---------- Data for review
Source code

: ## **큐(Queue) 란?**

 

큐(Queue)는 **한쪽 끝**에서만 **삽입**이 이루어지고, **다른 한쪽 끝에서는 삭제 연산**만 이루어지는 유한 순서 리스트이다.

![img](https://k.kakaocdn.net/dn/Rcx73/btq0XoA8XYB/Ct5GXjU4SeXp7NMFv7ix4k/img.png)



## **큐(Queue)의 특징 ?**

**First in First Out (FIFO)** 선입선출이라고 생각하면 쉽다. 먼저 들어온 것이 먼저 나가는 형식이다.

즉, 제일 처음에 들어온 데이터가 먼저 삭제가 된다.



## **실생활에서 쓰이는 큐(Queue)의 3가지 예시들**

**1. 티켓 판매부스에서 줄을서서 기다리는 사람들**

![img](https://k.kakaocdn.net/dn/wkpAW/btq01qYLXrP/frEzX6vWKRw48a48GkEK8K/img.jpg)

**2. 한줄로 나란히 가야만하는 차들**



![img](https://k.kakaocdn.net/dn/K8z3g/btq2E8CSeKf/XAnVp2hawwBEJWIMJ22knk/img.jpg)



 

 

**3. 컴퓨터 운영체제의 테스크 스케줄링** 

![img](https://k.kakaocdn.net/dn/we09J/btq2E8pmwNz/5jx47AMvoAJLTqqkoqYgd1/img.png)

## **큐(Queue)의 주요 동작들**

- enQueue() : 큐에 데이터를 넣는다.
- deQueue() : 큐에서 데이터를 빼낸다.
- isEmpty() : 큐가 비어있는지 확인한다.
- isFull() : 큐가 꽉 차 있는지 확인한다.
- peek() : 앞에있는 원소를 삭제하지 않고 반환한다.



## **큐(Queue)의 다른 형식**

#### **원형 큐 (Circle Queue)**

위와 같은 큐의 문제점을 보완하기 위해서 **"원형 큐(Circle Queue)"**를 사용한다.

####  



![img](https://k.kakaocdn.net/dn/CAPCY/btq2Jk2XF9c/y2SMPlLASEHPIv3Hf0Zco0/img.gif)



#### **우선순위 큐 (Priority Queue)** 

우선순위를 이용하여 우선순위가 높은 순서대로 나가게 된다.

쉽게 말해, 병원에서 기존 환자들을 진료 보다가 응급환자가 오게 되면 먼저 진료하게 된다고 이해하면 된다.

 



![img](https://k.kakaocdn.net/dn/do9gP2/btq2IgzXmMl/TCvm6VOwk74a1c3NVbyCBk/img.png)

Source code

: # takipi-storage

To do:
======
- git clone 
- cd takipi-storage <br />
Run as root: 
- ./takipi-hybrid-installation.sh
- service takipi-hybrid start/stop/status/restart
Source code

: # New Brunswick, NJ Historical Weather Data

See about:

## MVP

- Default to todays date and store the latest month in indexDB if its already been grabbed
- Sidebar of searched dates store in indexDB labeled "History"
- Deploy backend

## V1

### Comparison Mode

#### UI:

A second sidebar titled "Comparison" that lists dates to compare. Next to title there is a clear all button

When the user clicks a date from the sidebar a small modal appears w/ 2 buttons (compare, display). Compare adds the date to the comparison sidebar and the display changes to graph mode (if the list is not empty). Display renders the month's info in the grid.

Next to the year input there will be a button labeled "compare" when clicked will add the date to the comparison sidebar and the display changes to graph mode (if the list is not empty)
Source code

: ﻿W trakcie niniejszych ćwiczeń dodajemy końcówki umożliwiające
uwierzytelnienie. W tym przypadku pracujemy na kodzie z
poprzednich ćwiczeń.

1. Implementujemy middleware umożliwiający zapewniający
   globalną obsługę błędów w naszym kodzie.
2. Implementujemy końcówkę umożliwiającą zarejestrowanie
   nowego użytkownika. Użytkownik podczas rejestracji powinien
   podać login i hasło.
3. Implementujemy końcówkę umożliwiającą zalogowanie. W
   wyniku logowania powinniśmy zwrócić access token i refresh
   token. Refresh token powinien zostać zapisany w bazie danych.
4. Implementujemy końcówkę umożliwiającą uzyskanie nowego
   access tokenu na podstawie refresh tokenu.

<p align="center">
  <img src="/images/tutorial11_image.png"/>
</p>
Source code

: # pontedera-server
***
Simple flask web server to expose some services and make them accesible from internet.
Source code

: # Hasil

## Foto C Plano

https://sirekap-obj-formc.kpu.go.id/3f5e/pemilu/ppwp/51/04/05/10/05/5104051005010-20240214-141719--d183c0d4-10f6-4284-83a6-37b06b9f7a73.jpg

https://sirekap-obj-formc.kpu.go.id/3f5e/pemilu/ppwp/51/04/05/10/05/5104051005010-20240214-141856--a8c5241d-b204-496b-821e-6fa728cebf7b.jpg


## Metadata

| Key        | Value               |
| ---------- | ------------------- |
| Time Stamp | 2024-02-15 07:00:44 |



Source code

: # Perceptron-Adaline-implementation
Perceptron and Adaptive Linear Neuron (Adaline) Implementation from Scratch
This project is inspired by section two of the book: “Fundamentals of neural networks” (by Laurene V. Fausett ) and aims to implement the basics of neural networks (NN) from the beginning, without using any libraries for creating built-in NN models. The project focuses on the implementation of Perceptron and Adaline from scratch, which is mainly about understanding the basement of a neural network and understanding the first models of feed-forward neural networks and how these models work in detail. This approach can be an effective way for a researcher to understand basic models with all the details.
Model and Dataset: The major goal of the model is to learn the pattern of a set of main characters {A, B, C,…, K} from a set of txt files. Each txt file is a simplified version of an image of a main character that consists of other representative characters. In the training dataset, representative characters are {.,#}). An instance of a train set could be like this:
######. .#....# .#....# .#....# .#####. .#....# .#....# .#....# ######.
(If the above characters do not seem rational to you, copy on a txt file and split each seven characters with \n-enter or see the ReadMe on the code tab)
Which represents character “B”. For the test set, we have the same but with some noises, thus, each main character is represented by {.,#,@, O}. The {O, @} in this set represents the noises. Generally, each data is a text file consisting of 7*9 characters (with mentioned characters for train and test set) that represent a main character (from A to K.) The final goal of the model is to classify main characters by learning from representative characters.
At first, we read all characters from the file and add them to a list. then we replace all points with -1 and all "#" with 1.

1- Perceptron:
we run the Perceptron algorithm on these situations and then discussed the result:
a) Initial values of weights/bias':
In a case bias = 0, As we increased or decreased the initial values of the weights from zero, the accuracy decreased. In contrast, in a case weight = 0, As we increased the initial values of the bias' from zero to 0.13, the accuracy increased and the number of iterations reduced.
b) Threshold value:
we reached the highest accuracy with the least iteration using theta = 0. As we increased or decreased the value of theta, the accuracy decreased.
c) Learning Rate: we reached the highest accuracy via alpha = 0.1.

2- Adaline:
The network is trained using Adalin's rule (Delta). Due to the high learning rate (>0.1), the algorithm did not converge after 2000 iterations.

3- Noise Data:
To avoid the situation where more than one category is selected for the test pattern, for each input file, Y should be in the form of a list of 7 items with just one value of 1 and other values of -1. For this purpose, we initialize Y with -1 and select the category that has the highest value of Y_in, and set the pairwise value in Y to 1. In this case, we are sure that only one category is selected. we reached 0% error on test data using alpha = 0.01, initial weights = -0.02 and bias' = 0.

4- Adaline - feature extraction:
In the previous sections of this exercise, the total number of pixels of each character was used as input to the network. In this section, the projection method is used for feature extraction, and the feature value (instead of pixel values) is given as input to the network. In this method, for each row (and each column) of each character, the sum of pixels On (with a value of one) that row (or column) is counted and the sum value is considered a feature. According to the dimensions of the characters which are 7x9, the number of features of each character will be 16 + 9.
--------------------
Task prompt:
Write out word for word only the lines from the start of the entries down to the line with "A second sidebar", please, including both ends.

Problem solution:
Source code

: ## **큐(Queue) 란?**

 

큐(Queue)는 **한쪽 끝**에서만 **삽입**이 이루어지고, **다른 한쪽 끝에서는 삭제 연산**만 이루어지는 유한 순서 리스트이다.

![img](https://k.kakaocdn.net/dn/Rcx73/btq0XoA8XYB/Ct5GXjU4SeXp7NMFv7ix4k/img.png)



## **큐(Queue)의 특징 ?**

**First in First Out (FIFO)** 선입선출이라고 생각하면 쉽다. 먼저 들어온 것이 먼저 나가는 형식이다.

즉, 제일 처음에 들어온 데이터가 먼저 삭제가 된다.



## **실생활에서 쓰이는 큐(Queue)의 3가지 예시들**

**1. 티켓 판매부스에서 줄을서서 기다리는 사람들**

![img](https://k.kakaocdn.net/dn/wkpAW/btq01qYLXrP/frEzX6vWKRw48a48GkEK8K/img.jpg)

**2. 한줄로 나란히 가야만하는 차들**



![img](https://k.kakaocdn.net/dn/K8z3g/btq2E8CSeKf/XAnVp2hawwBEJWIMJ22knk/img.jpg)



 

 

**3. 컴퓨터 운영체제의 테스크 스케줄링** 

![img](https://k.kakaocdn.net/dn/we09J/btq2E8pmwNz/5jx47AMvoAJLTqqkoqYgd1/img.png)

## **큐(Queue)의 주요 동작들**

- enQueue() : 큐에 데이터를 넣는다.
- deQueue() : 큐에서 데이터를 빼낸다.
- isEmpty() : 큐가 비어있는지 확인한다.
- isFull() : 큐가 꽉 차 있는지 확인한다.
- peek() : 앞에있는 원소를 삭제하지 않고 반환한다.



## **큐(Queue)의 다른 형식**

#### **원형 큐 (Circle Queue)**

위와 같은 큐의 문제점을 보완하기 위해서 **"원형 큐(Circle Queue)"**를 사용한다.

####  



![img](https://k.kakaocdn.net/dn/CAPCY/btq2Jk2XF9c/y2SMPlLASEHPIv3Hf0Zco0/img.gif)



#### **우선순위 큐 (Priority Queue)** 

우선순위를 이용하여 우선순위가 높은 순서대로 나가게 된다.

쉽게 말해, 병원에서 기존 환자들을 진료 보다가 응급환자가 오게 되면 먼저 진료하게 된다고 이해하면 된다.

 



![img](https://k.kakaocdn.net/dn/do9gP2/btq2IgzXmMl/TCvm6VOwk74a1c3NVbyCBk/img.png)

Source code

: # takipi-storage

To do:
======
- git clone 
- cd takipi-storage <br />
Run as root: 
- ./takipi-hybrid-installation.sh
- service takipi-hybrid start/stop/status/restart
Source code

: # New Brunswick, NJ Historical Weather Data

See about:

## MVP

- Default to todays date and store the latest month in indexDB if its already been grabbed
- Sidebar of searched dates store in indexDB labeled "History"
- Deploy backend

## V1

### Comparison Mode

#### UI:

A second sidebar titled "Comparison" that lists dates to compare. Next to title there is a clear all button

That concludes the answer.